In all honestly, many of these do feel like they’re being produced to now fit this brand new fad – and, from Coffee Stain Studios, comes a brand new… experience. A simulation quite like none other – I mean, how many other simulators focus on being a pissed off goat?
Originally a smaller project from a Game Jam, Goat Simulator puts the players in the hooves of a goat, giving them the ability to headbutt, lick objects, jump, and ram. These are the core elements of the game – instead of aiming for “realism”, Coffee Stain Studios instead gives the players the ability to free roam around a small town and essentially destroy it – whether it be by bashing into people, blowing up cars, smashing fences and furniture, or pulling stuff along with your tongue.
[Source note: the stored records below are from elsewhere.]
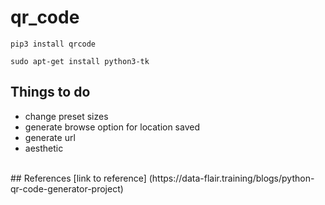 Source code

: # qr_code
```
pip3 install qrcode
```
```
sudo apt-get install python3-tk
```
## Things to do
- change preset sizes
- generate browse option for location saved
- generate url
- aesthetic
<br>
## References
[link to reference] (https://data-flair.training/blogs/python-qr-code-generator-project)
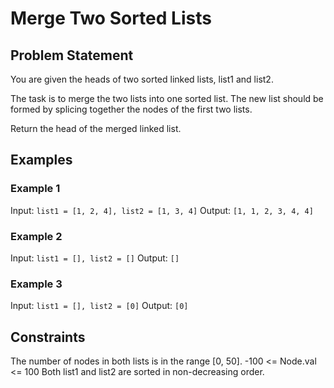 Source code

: # Merge Two Sorted Lists
## Problem Statement
You are given the heads of two sorted linked lists, list1 and list2.

The task is to merge the two lists into one sorted list. The new list should be formed by splicing together the nodes of the first two lists.

Return the head of the merged linked list.

## Examples
### Example 1
Input: ```list1 = [1, 2, 4], list2 = [1, 3, 4]```
Output: ```[1, 1, 2, 3, 4, 4]```
### Example 2
Input: ```list1 = [], list2 = []```
Output: ```[]```
### Example 3
Input: ```list1 = [], list2 = [0]```
Output: ```[0]```
## Constraints
The number of nodes in both lists is in the range [0, 50].
-100 <= Node.val <= 100
Both list1 and list2 are sorted in non-decreasing order. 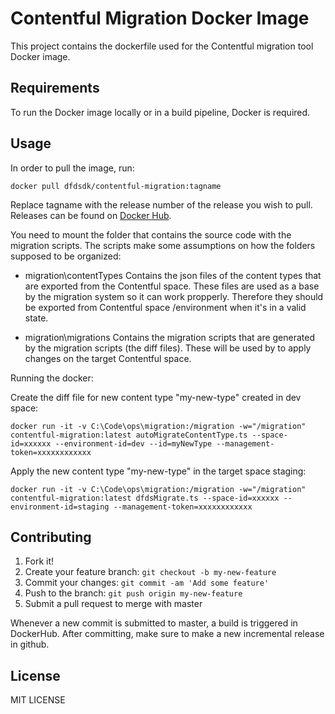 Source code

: # Contentful Migration Docker Image

This project contains the dockerfile used for the Contentful migration tool Docker image.

## Requirements

To run the Docker image locally or in a build pipeline, Docker is required.

## Usage

In order to pull the image, run:

```
docker pull dfdsdk/contentful-migration:tagname
```
Replace tagname with the release number of the release you wish to pull.
Releases can be found on [Docker Hub](https://hub.docker.com/r/dfdsdk/contentful-migration/tags).


You need to mount the folder that contains the source code with the migration scripts. 
The scripts make some assumptions on how the folders supposed to be organized:

* migration\contentTypes 
Contains the json files of the content types that are exported from the Contentful space. These files are used as a base by the migration system so it can work propperly. Therefore they should be exported from Contentful space /environment when it's in a valid state.

* migration\migrations
Contains the migration scripts that are generated by the migration scripts (the diff files). These will be used by to apply changes on the target Contentful space.

Running the docker:

Create the diff file for new content type "my-new-type" created in dev space:
```
docker run -it -v C:\Code\ops\migration:/migration -w="/migration" contentful-migration:latest autoMigrateContentType.ts --space-id=xxxxxx --environment-id=dev --id=myNewType --management-token=xxxxxxxxxxxx
```

Apply the new content type "my-new-type" in the target space staging:
```
docker run -it -v C:\Code\ops\migration:/migration -w="/migration" contentful-migration:latest dfdsMigrate.ts --space-id=xxxxxx --environment-id=staging --management-token=xxxxxxxxxxxx
```

## Contributing

1. Fork it!
2. Create your feature branch: `git checkout -b my-new-feature`
3. Commit your changes: `git commit -am 'Add some feature'`
4. Push to the branch: `git push origin my-new-feature`
5. Submit a pull request to merge with master

Whenever a new commit is submitted to master, a build is triggered in DockerHub.
After committing, make sure to make a new incremental release in github.

## License

MIT LICENSE
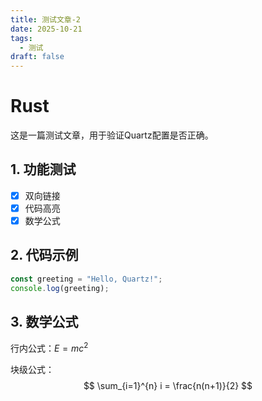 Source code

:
 ```yaml
---
title: 测试文章-2
date: 2025-10-21
tags:
  - 测试
draft: false
---
```


# Rust

这是一篇测试文章，用于验证Quartz配置是否正确。

## 1. 功能测试

- [x] 双向链接
- [x] 代码高亮
- [x] 数学公式

## 2. 代码示例

```typescript
const greeting = "Hello, Quartz!";
console.log(greeting);
```

## 3. 数学公式

行内公式：$E = mc^2$

块级公式：
$$
\sum_{i=1}^{n} i = \frac{n(n+1)}{2}
$$

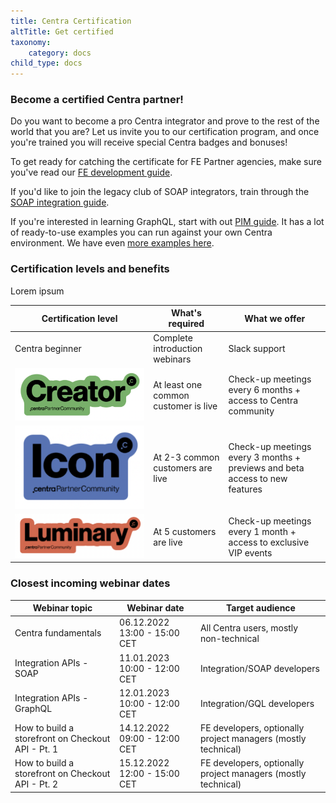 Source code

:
 ```yaml
---
title: Centra Certification
altTitle: Get certified
taxonomy:
    category: docs
child_type: docs
---
```


### Become a certified Centra partner!

Do you want to become a pro Centra integrator and prove to the rest of the world that you are? Let us invite you to our certification program, and once you're trained you will receive special Centra badges and bonuses!

To get ready for catching the certificate for FE Partner agencies, make sure you've read our [FE development guide](/fe-development/fe-elements).

If you'd like to join the legacy club of SOAP integrators, train through the [SOAP integration guide](/guides/erp-integration).

If you're interested in learning GraphQL, start with out [PIM guide](/guides/pim-gql-integration). It has a lot of ready-to-use examples you can run against your own Centra environment. We have even [more examples here](/api-references/graphql-integration-api/examples).

### Certification levels and benefits

Lorem ipsum

| **Certification level** | **What's required** | **What we offer** |
| --- | --- | --- |
| Centra beginner | Complete introduction webinars | Slack support |
| ![](cert-lvl-1.png) | At least one common customer is live | Check-up meetings every 6 months + access to Centra community |
| ![](cert-lvl-2.png) | At 2-3 common customers are live | Check-up meetings every 3 months + previews and beta access to new features |
| ![](cert-lvl-3.png) | At 5 customers are live | Check-up meetings every 1 month + access to exclusive VIP events |

### Closest incoming webinar dates

| Webinar topic | Webinar date | Target audience |
| --- | --- | --- |
| Centra fundamentals | 06.12.2022 13:00 - 15:00 CET | All Centra users, mostly non-technical |
| Integration APIs - SOAP | 11.01.2023 10:00 - 12:00 CET | Integration/SOAP developers |
| Integration APIs - GraphQL | 12.01.2023 10:00 - 12:00 CET | Integration/GQL developers |
| How to build a storefront on Checkout API - Pt. 1 | 14.12.2022 09:00 - 12:00 CET | FE developers, optionally project managers (mostly technical) |
| How to build a storefront on Checkout API - Pt. 2 | 15.12.2022 12:00 - 15:00 CET | FE developers, optionally project managers (mostly technical) | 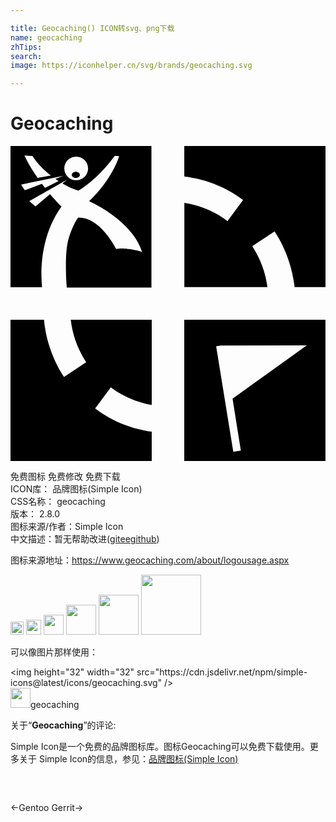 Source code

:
 ```yaml
---

title: Geocaching() ICON转svg、png下载
name: geocaching
zhTips: 
search: 
image: https://iconhelper.cn/svg/brands/geocaching.svg

---
```


# Geocaching  <small style="font-size: 60%;font-weight: 100"></small>

<div id="svg" class="svg-wrap">
<svg role="img" viewBox="0 0 24 24" xmlns="http://www.w3.org/2000/svg"><title>Geocaching icon</title><path d="M13.24.003v2.322c1.29.16 2.938.622 4.477 1.795l-1.186 1.608-.016-.015s-1.229-1.051-3.27-1.38v6.419h6.33c-.12-.914-.436-2.01-1.154-3.119l1.695-1.125s1.26 1.71 1.53 4.244H24V0H13.24v.003zm4.335 23.203l-.6.097-1.306-8.045.349-.056 6.555-.015-5.655 4.064.631 3.954h.026zm-4.337-9.967V24h10.758V13.241l-10.758-.004v.002zm-6.783 6.753l1.184-1.605h.019s1.163.987 3.103 1.342v-6.491H4.59c.109.933.42 2.076 1.174 3.235L4.08 17.592s-1.296-1.761-1.529-4.355H0v10.76h10.76v-2.231c-1.264-.179-2.835-.647-4.305-1.77v-.004zM4.977 1.968c-.169 0-.309.105-.309.234s.139.232.309.232.308-.104.31-.232c-.001-.129-.141-.234-.31-.234zM5.006 2.61c-.502 0-.906-.405-.906-.9s.404-.896.906-.896c.5 0 .905.404.905.899s-.405.897-.899.897h-.006zm-1.336.06l-1.037.524c-.094-.113-.165-.205-.24-.309l-1.31.489-.276-.434 2.063-.428.445-.094.729-.148-.619.231c.079.06.146.109.244.171l.001-.002zM1.676.765c.378.575.824 1.047 1.4 1.482l-1.005.18C1.695 1.89 1.365 1.368 1.064.728l.609.035.003.002zM0 0v10.759h2.407c-.102-.983-.21-3.805 1.481-6.146 0 0-.375-.359-.88-.951l-1.103.944-.477-.405 2.869-1.635-.338.286c.404.24.81.42 1.215.555 0 0 1.395-.78 2.774-2.655l.33.016c-.255.84-1.05 2.28-2.294 3.435 0 0 3.299 1.44 4.049 3.886-.21-.12-1.395-.375-1.979-.24-.105-.165-1.215-2.431-2.896-2.4 0 0-.375.45-.734 1.62-.314 1.035-.18 3.21-.136 3.72h6.45V0H0z"/></svg>
</div>
<detail full-name='geocaching'></detail>

<div class="detail-page">
<p>
<span><span class="badge-success badge">免费图标</span> <span class="badge-success badge">免费修改</span>  <span class="badge-success badge">免费下载</span> </span>
<br/>
<span>
ICON库：
<span class="badge-secondary badge">品牌图标(Simple Icon)</span> 
</span>
<br/>
<span>
CSS名称：
<span class="badge-secondary badge">geocaching</span> 
</span>

<br/>
<span>
版本：
<span class="badge-secondary badge">2.8.0</span> 
</span>
<br/>
<span>图标来源/作者：<span class="badge-light badge">Simple Icon</span></span> 
<br/>
<span class="zh-detail">中文描述：暂无<span class="help-link"><span>帮助改进</span>(<a href="https://gitee.com/liuwave/icon-helper/edit/master/json/brands/geocaching.json" target="_blank" rel="noopener noreferrer">gitee</a><a href="https://github.com/liuwave/icon-helper/edit/master/json/brands/geocaching.json" target="_blank" rel="noopener noreferrer">github</a></span>)</span><br/>
</p>
</div><div class="description description alert alert-light"><p>图标来源地址：<a href="https://www.geocaching.com/about/logousage.aspx" target="_blank" rel="noopener noreferrer">https://www.geocaching.com/about/logousage.aspx</a></p></div>
<div class="alert alert-dark">
<img height="21" width="21" src="https://cdn.jsdelivr.net/npm/simple-icons@latest/icons/geocaching.svg" />
<img height="24" width="24" src="https://cdn.jsdelivr.net/npm/simple-icons@latest/icons/geocaching.svg" />
<img height="32" width="32" src="https://cdn.jsdelivr.net/npm/simple-icons@latest/icons/geocaching.svg" />
<img height="48" width="48" src="https://cdn.jsdelivr.net/npm/simple-icons@latest/icons/geocaching.svg" />
<img height="64" width="64" src="https://cdn.jsdelivr.net/npm/simple-icons@latest/icons/geocaching.svg" />
<img height="96" width="96" src="https://cdn.jsdelivr.net/npm/simple-icons@latest/icons/geocaching.svg" />

</div>
<div>
  <p>可以像图片那样使用：    
  </p>
  <div class="alert alert-primary" style="font-size: 14px">
    &lt;img height="32" width="32" src="https://cdn.jsdelivr.net/npm/simple-icons@latest/icons/geocaching.svg" /&gt;
    <copy-btn content='<img height="32" width="32" src="https://cdn.jsdelivr.net/npm/simple-icons@latest/icons/geocaching.svg" />'></copy-btn>
  </div>
  <div class="alert alert-secondary">
    <img height="32" width="32" src="https://cdn.jsdelivr.net/npm/simple-icons@latest/icons/geocaching.svg" />geocaching
    <copy-btn content="geocaching" btn-title="复制图标名称"></copy-btn>
  </div>
</div>
<div class="icon-detail__container">
<p>关于“<b>Geocaching</b>”的评论:</p>
</div>
<Vssue title="关于“Geocaching”的评论" />
<div><p>Simple Icon是一个免费的品牌图标库。图标Geocaching可以免费下载使用。更多关于  Simple Icon的信息，参见：<a target="_blank" href="https://iconhelper.cn/brands.html">品牌图标(Simple Icon)</a>
</p></div>


<div style="padding:2rem 0 " class="page-nav"><p class="inner"><span class="prev">←<router-link to="/icon/gentoo.html">Gentoo</router-link></span> <span class="next"><router-link to="/icon/gerrit.html">Gerrit</router-link>→</span></p></div>
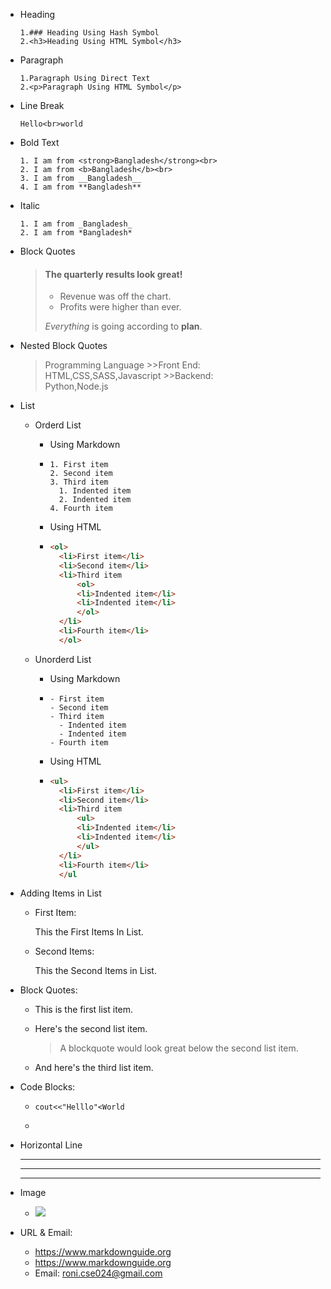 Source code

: - Heading
    ```
    1.### Heading Using Hash Symbol
    2.<h3>Heading Using HTML Symbol</h3>
    ```

- Paragraph
    ```
    1.Paragraph Using Direct Text
    2.<p>Paragraph Using HTML Symbol</p>
    ``` 

- Line Break
    ```
    Hello<br>world
    ```

- Bold Text
    ```
    1. I am from <strong>Bangladesh</strong><br>
    2. I am from <b>Bangladesh</b><br>
    3. I am from __Bangladesh__
    4. I am from **Bangladesh**
    ```

- Italic
    ```
    1. I am from _Bangladesh_
    2. I am from *Bangladesh*
    ```

- Block Quotes
    > #### The quarterly results look great!
    >
    > - Revenue was off the chart.
    > - Profits were higher than ever.
    >
    >  *Everything* is going according to **plan**.

- Nested Block Quotes
    >Programming Language
        >>Front End:<br>
        HTML,CSS,SASS,Javascript
        >>Backend:<br>
        Python,Node.js


- List
    - Orderd List
        - Using Markdown
        - ```
          1. First item
          2. Second item
          3. Third item
            1. Indented item
            2. Indented item
          4. Fourth item
          ```

        - Using HTML
        - ```HTML
          <ol>
            <li>First item</li>
            <li>Second item</li>
            <li>Third item
                <ol>
                <li>Indented item</li>
                <li>Indented item</li>
                </ol>
            </li>
            <li>Fourth item</li>
            </ol>
          ```
    - Unorderd List
        - Using Markdown
        - ```
          - First item
          - Second item
          - Third item
            - Indented item
            - Indented item
          - Fourth item
           ```

        - Using HTML
        - ```html
          <ul>
            <li>First item</li>
            <li>Second item</li>
            <li>Third item
                <ul>
                <li>Indented item</li>
                <li>Indented item</li>
                </ul>
            </li>
            <li>Fourth item</li>
            </ul
          ```


- Adding Items in List
    - First Item:

        This the First Items In List.

    - Second Items:

        This the Second Items in List.


- Block Quotes:
    * This is the first list item.
    * Here's the second list item.

        > A blockquote would look great below the second list item.

    * And here's the third list item.


- Code Blocks:
    - <code>cout<<"Helllo"<World</code>
    - ```
      ```


- Horizontal Line
    ___
    ---
    ***

- Image
    - <img src="\">

- URL & Email:
    - https://www.markdownguide.org
    - <https://www.markdownguide.org>
    - Email: <roni.cse024@gmail.com> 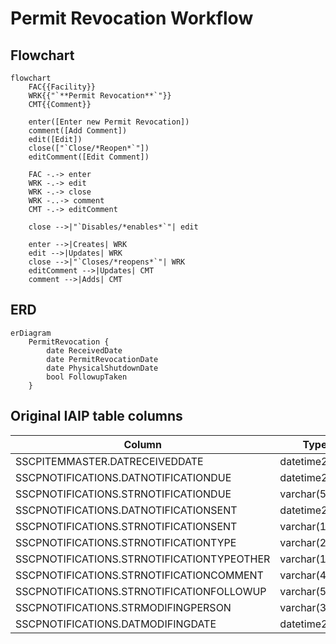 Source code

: # Permit Revocation Workflow

## Flowchart

```mermaid
flowchart
    FAC{{Facility}}
    WRK{{"`**Permit Revocation**`"}}
    CMT{{Comment}}

    enter([Enter new Permit Revocation])
    comment([Add Comment])
    edit([Edit])
    close(["`Close/*Reopen*`"])
    editComment([Edit Comment])

    FAC -.-> enter
    WRK -.-> edit
    WRK -.-> close
    WRK -..-> comment
    CMT -.-> editComment

    close -->|"`Disables/*enables*`"| edit

    enter -->|Creates| WRK
    edit -->|Updates| WRK
    close -->|"`Closes/*reopens*`"| WRK
    editComment -->|Updates| CMT
    comment -->|Adds| CMT
```

## ERD

```mermaid
erDiagram
    PermitRevocation {
        date ReceivedDate
        date PermitRevocationDate
        date PhysicalShutdownDate
        bool FollowupTaken
    }
```

## Original IAIP table columns

| Column                                     | Type          | Migrate | Destination          |
|--------------------------------------------|---------------|:-------:|----------------------|
| SSCPITEMMASTER.DATRECEIVEDDATE             | datetime2(0)  |    ✔    | ReceivedDate         |
| SSCPNOTIFICATIONS.DATNOTIFICATIONDUE       | datetime2(0)  |    ✔    | PermitRevocationDate |
| SSCPNOTIFICATIONS.STRNOTIFICATIONDUE       | varchar(5)    |    ✖    | *none*               |
| SSCPNOTIFICATIONS.DATNOTIFICATIONSENT      | datetime2(0)  |    ✔    | PhysicalShutdownDate |
| SSCPNOTIFICATIONS.STRNOTIFICATIONSENT      | varchar(10)   |    ✔    | PhysicalShutdownDate |
| SSCPNOTIFICATIONS.STRNOTIFICATIONTYPE      | varchar(2)    |    ✖    | *none*               |
| SSCPNOTIFICATIONS.STRNOTIFICATIONTYPEOTHER | varchar(100)  |    ✔    | base.Notes           |
| SSCPNOTIFICATIONS.STRNOTIFICATIONCOMMENT   | varchar(4000) |    ✔    | base.Notes           |
| SSCPNOTIFICATIONS.STRNOTIFICATIONFOLLOWUP  | varchar(5)    |    ✔    | FollowupTaken        |
| SSCPNOTIFICATIONS.STRMODIFINGPERSON        | varchar(3)    |    ?    | base.UpdatedById     |
| SSCPNOTIFICATIONS.DATMODIFINGDATE          | datetime2(0)  |    ?    | base.UpdatedAt       |
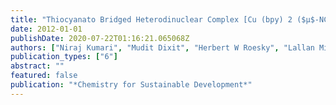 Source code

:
 ```yaml
---
title: "Thiocyanato Bridged Heterodinuclear Complex [Cu (bpy) 2 ($μ$-NCS) Ru (bpy) 2 (NO 3)](PF 6) 2 and Its Binding with Cd (II), Hg (II), Pb (II) and Ag (I) Ions"
date: 2012-01-01
publishDate: 2020-07-22T01:16:21.065068Z
authors: ["Niraj Kumari", "Mudit Dixit", "Herbert W Roesky", "Lallan Mishra"]
publication_types: ["6"]
abstract: ""
featured: false
publication: "*Chemistry for Sustainable Development*"
---
```


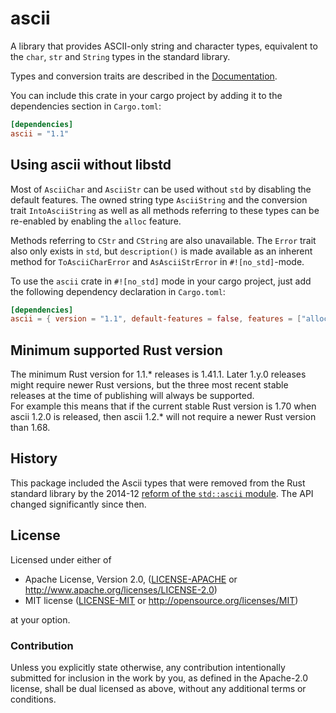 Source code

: # ascii

A library that provides ASCII-only string and character types, equivalent to the
`char`, `str` and `String` types in the standard library.

Types and conversion traits are described in the [Documentation](https://docs.rs/ascii).

You can include this crate in your cargo project by adding it to the
dependencies section in `Cargo.toml`:

```toml
[dependencies]
ascii = "1.1"
```

## Using ascii without libstd

Most of `AsciiChar` and `AsciiStr` can be used without `std` by disabling the
default features. The owned string type `AsciiString` and the conversion trait
`IntoAsciiString` as well as all methods referring to these types can be
re-enabled by enabling the `alloc` feature.

Methods referring to `CStr` and `CString` are also unavailable.
The `Error` trait also only exists in `std`, but `description()` is made
available as an inherent method for `ToAsciiCharError` and `AsAsciiStrError`
in `#![no_std]`-mode.

To use the `ascii` crate in `#![no_std]` mode in your cargo project,
just add the following dependency declaration in `Cargo.toml`:

```toml
[dependencies]
ascii = { version = "1.1", default-features = false, features = ["alloc"] }
```

## Minimum supported Rust version

The minimum Rust version for 1.1.\* releases is 1.41.1.
Later 1.y.0 releases might require newer Rust versions, but the three most
recent stable releases at the time of publishing will always be supported.  
For example this means that if the current stable Rust version is 1.70 when
ascii 1.2.0 is released, then ascii 1.2.\* will not require a newer
Rust version than 1.68.

## History

This package included the Ascii types that were removed from the Rust standard
library by the 2014-12 [reform of the `std::ascii` module](https://github.com/rust-lang/rfcs/pull/486).
The API changed significantly since then.

## License

Licensed under either of

* Apache License, Version 2.0, ([LICENSE-APACHE](LICENSE-APACHE) or http://www.apache.org/licenses/LICENSE-2.0)
* MIT license ([LICENSE-MIT](LICENSE-MIT) or http://opensource.org/licenses/MIT)

at your option.

### Contribution

Unless you explicitly state otherwise, any contribution intentionally submitted
for inclusion in the work by you, as defined in the Apache-2.0 license, shall be dual licensed as above, without any
additional terms or conditions.
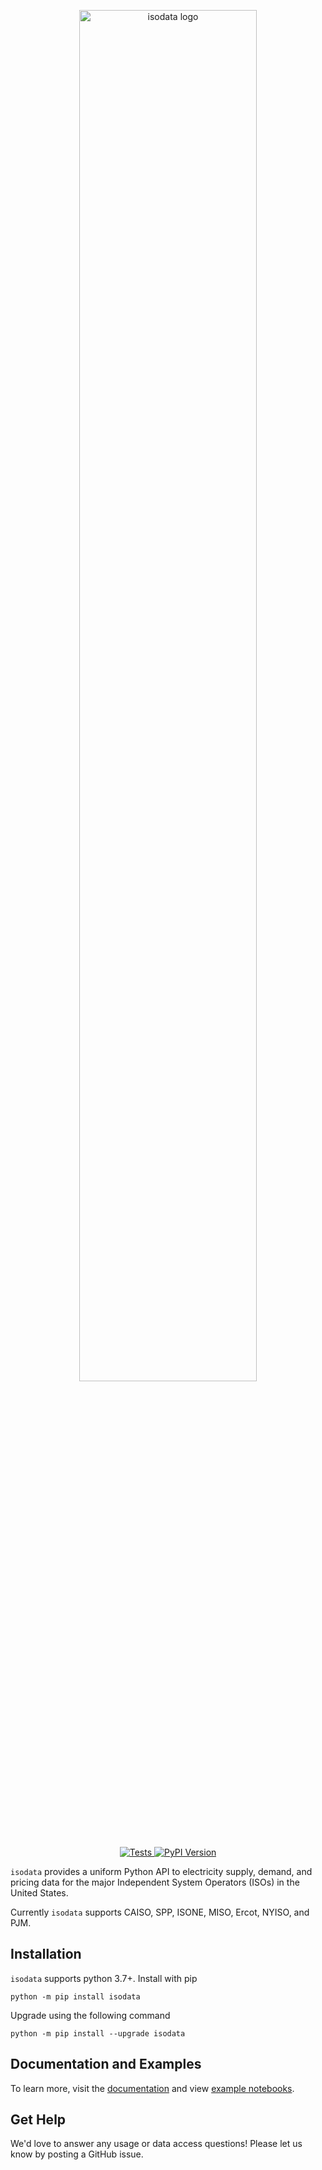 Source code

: <p align="center">
<img width=75% src="https://github.com/kmax12/isodata/raw/75f0161f50466d4a13e01b57a695ac2a22fc0ca9/isodata-header.png" alt="isodata logo" />
</p>

<p align="center">
    <a href="https://github.com/kmax12/isodata/actions?query=branch%3Amain+workflow%3ATests" target="_blank">
        <img src="https://github.com/kmax12/isodata/workflows/Tests/badge.svg?branch=main" alt="Tests" />
    </a>
    <a href="https://badge.fury.io/py/isodata" target="_blank">
        <img src="https://badge.fury.io/py/isodata.svg?maxAge=2592000" alt="PyPI Version" />
    </a>
</p>

`isodata` provides a uniform Python API to electricity supply, demand, and pricing data for the major Independent System Operators (ISOs) in the United States.

Currently `isodata` supports CAISO, SPP, ISONE, MISO, Ercot, NYISO, and PJM.

## Installation

`isodata` supports python 3.7+. Install with pip

```
python -m pip install isodata
```

Upgrade using the following command

```
python -m pip install --upgrade isodata
```

## Documentation and Examples

To learn more, visit the [documentation](https://docs.gridstatus.io/) and view [example notebooks](https://docs.gridstatus.io/en/latest/Examples/index.html).

## Get Help

We'd love to answer any usage or data access questions! Please let us know by posting a GitHub issue.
There’s something incredibly satisfying about the gameplay of Goat Simulator. Apart from the free-roam, there is a scoring system – certain objects or actions are worth more points, and they can be linked into a combo, giving a much bigger score. Getting a bunch of linked actions together feels extremely good, especially when you see the huge score appear at the bottom. You are given a set list of objectives to complete, which range from achieving a certain height, hitting an object a certain distance away, to simple ones such as hitting a certain score. There’s a real delight in completing these quests, especially tough ones which require sometimes insane logic (or lack thereof) to achieve. Along with the missions are bonus actions, some of which tie into the missions. These are really fun to find, particularly the “Michael Bay” one.
However, I do have an issue with score challenges – while a score may be easy to build early on, when things are more pristine and breakable, later on it can become a bit of a drag. It especially felt draining when I activated a time trial (In which I had to make a big score in sixty seconds), and my score reset as it had to reload the entire game. This isn’t the game’s fault, sure, but the prospect of having to climb back up to that wasn’t that exciting to me.
What makes up for this is the inclusion of golden goat statues, which are hidden in numerous places. Some of these are easy to find, while others are extremely devious to find. They unlock new types of goats to play as, and they’re all a lot of fun to play.
What I love is that not only is the game’s physics system crazy and slightly broken, but that the game knows it – and it revels in it; objects can be knocked far and ahead, and the head of the Goat will wildly flail in ways that are physically impossible, particularly when climbing (a.k.a running up) ladders. The physics are so haphazard that I can set off an explosion on the other end of the map without even trying. Pressing Q will toggle a “ragdoll” mode, which is amusing to activate when being blasted high into the air. Holding right-click will enable a “trick mode” – pressing the WASD keys will rotate the goat, and landing perfectly after rotating will reward the players for flips. They’re difficult to pull off, but oh-so-satisfying when achieved.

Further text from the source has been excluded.